Poster Sun, Jun 7, 2026 • 2:30 PM – 4:30 PM PDT ExHall A 402

Self-Critical Distillation Network for Video-based Commonsense Captioning

Mengqi Yuan ⋅ Gengyun Jia ⋅ Bing-Kun Bao

Abstract

Video-based commonsense captioning aims to generate captions for the video content while providing multiple commonsense about the underlying events. Existing approaches rely on constructing a "video $\rightarrow$ content caption $\rightarrow$ commonsense" reasoning chain, which generates visually ungrounded commonsense and neglects inter-category commonsense correlations. Firstly, the existing reasoning chain induces the model's excessive reliance on content caption when generating commonsense, resulting in generic outputs with limited visual relevance. Secondly, the reasoning chain adopts multiple isolated decoders for commonsense generation, which fails to leverage the correlations between different categories of commonsense. To address these limitations, we introduce a novel self-critical distillation network (SCD-Net), which optimizes the reasoning chain by enhancing visual reasoning and establishing inter-category commonsense correlations. Specifically, on the one hand, we introduce self-critical learning and design a reward function to allow the model to refine its output.
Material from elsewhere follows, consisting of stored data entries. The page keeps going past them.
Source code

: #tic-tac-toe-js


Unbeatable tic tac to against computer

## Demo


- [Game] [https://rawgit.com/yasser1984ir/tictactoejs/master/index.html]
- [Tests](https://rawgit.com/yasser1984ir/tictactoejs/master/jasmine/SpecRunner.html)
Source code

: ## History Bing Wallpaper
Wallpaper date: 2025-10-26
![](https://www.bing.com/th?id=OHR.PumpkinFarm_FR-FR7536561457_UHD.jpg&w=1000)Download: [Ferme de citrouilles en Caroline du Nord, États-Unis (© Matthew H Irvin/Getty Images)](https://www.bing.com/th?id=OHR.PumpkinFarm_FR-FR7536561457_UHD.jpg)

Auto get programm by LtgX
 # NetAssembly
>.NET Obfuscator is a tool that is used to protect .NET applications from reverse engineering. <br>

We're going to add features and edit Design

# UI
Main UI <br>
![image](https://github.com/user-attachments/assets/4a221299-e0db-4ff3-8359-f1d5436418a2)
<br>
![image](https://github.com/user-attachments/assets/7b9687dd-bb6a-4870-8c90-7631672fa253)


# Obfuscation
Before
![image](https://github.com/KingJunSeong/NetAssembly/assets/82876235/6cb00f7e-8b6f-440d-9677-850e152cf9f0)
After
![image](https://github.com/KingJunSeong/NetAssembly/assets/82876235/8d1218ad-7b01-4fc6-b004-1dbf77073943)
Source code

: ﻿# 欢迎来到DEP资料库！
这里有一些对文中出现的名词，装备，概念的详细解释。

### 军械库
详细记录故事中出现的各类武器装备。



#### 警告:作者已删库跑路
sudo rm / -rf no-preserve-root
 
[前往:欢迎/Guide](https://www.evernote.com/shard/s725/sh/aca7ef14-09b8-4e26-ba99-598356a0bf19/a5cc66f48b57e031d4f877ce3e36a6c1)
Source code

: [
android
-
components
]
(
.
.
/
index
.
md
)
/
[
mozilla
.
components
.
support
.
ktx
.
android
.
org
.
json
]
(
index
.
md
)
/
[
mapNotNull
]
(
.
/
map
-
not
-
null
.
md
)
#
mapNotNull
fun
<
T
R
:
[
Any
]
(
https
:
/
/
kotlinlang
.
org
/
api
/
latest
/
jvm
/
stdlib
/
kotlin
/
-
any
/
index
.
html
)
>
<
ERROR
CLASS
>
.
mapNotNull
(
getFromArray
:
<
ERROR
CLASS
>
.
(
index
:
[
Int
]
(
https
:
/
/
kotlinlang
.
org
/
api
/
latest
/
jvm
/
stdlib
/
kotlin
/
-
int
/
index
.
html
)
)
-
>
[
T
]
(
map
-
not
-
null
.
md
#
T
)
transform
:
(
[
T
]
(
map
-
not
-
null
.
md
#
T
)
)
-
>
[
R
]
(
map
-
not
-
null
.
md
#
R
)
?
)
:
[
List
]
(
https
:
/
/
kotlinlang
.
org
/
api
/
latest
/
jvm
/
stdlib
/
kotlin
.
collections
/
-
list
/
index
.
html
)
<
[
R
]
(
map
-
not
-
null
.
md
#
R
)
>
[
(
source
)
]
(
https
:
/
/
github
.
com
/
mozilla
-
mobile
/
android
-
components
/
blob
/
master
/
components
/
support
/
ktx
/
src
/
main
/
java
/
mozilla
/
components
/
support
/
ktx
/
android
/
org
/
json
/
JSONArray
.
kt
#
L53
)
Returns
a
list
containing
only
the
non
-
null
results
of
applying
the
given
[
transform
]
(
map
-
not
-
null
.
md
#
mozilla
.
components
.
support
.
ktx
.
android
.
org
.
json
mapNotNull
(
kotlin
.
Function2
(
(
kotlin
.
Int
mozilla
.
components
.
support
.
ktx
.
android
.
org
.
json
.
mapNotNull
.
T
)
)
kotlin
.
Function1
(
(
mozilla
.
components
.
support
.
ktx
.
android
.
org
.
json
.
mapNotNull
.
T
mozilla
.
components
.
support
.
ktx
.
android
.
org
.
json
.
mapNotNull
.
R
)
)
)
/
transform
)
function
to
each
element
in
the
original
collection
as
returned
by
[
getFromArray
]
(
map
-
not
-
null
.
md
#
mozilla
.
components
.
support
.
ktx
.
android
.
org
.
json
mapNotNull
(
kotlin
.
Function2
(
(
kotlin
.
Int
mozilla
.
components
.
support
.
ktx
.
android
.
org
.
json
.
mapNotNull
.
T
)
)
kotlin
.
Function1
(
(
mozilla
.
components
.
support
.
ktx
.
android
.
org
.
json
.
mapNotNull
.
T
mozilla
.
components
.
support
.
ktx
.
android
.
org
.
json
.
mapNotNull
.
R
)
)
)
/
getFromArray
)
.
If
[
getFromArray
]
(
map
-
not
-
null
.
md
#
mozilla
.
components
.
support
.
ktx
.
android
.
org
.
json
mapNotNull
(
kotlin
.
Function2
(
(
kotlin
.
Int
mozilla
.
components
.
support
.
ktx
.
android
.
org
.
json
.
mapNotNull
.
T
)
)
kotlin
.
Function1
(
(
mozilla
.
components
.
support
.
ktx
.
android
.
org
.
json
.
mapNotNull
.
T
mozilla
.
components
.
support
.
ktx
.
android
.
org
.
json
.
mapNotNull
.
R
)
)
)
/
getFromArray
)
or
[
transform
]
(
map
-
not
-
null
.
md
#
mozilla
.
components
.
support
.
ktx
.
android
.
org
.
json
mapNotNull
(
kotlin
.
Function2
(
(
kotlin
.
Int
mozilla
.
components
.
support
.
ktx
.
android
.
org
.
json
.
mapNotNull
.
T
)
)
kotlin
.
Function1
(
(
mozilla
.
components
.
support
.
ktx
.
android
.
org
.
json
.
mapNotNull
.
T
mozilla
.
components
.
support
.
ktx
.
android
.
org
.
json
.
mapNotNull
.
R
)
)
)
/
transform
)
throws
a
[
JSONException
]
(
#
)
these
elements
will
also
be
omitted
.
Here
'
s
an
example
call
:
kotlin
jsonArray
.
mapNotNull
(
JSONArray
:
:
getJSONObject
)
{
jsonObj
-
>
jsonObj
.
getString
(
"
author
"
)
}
This mechanism incentivizes the model to maximize the utilization of visual information, thus improving the model's capacity for visual comprehension. On the other hand, we propose a joint reasoning distillation framework that fosters mutual inference among diverse commonsense categories. In this framework, we incorporate the cascaded decoder and knowledge distillation strategy to facilitate inter-category commonsense knowledge transfer while maintaining the fairness of the testing. Our experiments on the large-scale Video-to-Commonsense dataset demonstrate that our approach performs favorably against state-of-the-art methods. The code will be released soon.